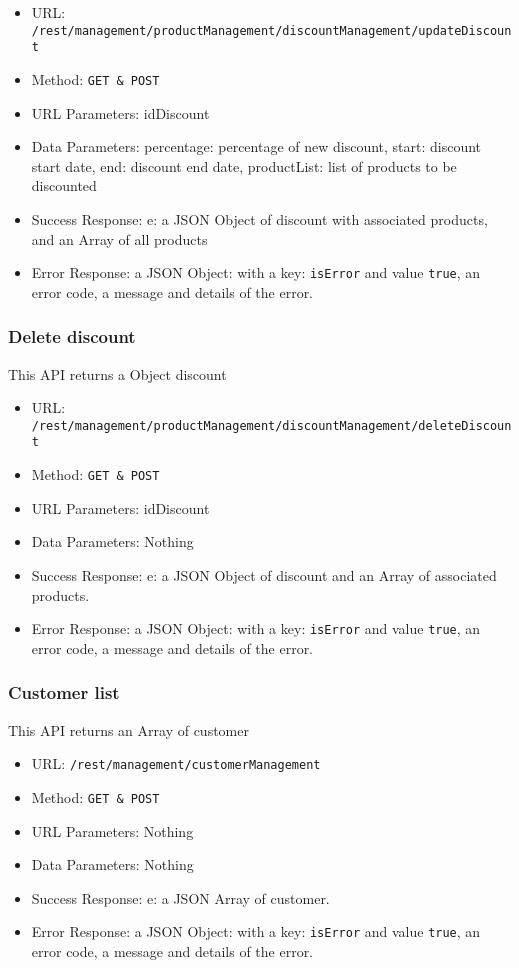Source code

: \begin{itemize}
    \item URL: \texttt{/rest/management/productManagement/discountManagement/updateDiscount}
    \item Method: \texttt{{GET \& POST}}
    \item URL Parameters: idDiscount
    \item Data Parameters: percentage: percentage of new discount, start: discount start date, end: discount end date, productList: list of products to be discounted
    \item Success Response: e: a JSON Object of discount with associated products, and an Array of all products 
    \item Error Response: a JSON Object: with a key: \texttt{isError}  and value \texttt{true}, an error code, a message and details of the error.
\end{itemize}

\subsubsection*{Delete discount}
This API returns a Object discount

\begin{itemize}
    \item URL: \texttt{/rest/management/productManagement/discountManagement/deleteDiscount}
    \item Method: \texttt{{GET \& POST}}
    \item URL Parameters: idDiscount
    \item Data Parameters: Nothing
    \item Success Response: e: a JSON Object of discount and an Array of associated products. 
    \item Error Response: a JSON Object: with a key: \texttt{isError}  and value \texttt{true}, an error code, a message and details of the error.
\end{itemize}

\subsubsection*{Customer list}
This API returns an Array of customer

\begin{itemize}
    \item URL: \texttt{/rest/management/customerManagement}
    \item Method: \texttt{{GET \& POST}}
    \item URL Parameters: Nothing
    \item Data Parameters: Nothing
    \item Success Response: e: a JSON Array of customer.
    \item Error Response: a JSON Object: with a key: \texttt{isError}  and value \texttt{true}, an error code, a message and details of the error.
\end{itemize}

----

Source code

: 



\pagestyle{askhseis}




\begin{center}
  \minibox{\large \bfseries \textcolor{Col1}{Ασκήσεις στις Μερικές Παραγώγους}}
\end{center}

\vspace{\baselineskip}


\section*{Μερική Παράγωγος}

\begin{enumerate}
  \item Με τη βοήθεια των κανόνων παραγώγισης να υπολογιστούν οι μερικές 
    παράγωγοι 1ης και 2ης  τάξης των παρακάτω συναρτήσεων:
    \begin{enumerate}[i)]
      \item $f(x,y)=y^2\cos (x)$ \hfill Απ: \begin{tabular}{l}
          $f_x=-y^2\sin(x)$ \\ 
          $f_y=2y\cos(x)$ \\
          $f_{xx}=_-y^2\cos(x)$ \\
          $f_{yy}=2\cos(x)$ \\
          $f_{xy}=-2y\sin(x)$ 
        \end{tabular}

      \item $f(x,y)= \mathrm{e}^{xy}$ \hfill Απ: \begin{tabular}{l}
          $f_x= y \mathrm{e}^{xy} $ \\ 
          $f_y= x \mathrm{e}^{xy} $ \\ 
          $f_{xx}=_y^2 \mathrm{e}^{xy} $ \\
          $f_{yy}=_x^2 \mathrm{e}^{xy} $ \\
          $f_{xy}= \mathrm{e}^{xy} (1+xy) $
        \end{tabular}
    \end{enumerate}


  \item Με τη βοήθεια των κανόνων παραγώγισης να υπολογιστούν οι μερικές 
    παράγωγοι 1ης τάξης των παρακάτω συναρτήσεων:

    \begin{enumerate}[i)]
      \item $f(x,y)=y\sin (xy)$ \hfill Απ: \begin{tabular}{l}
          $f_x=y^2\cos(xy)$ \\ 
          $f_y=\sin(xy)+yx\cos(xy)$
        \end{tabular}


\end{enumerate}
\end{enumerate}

----

#### EXERCISE REQUIREMENTS
Of the lines above, show those in which "παράγωγοι" appears.

#### ANSWER TO THIS TASK
    παράγωγοι 1ης και 2ης  τάξης των παρακάτω συναρτήσεων:
    παράγωγοι 1ης τάξης των παρακάτω συναρτήσεων:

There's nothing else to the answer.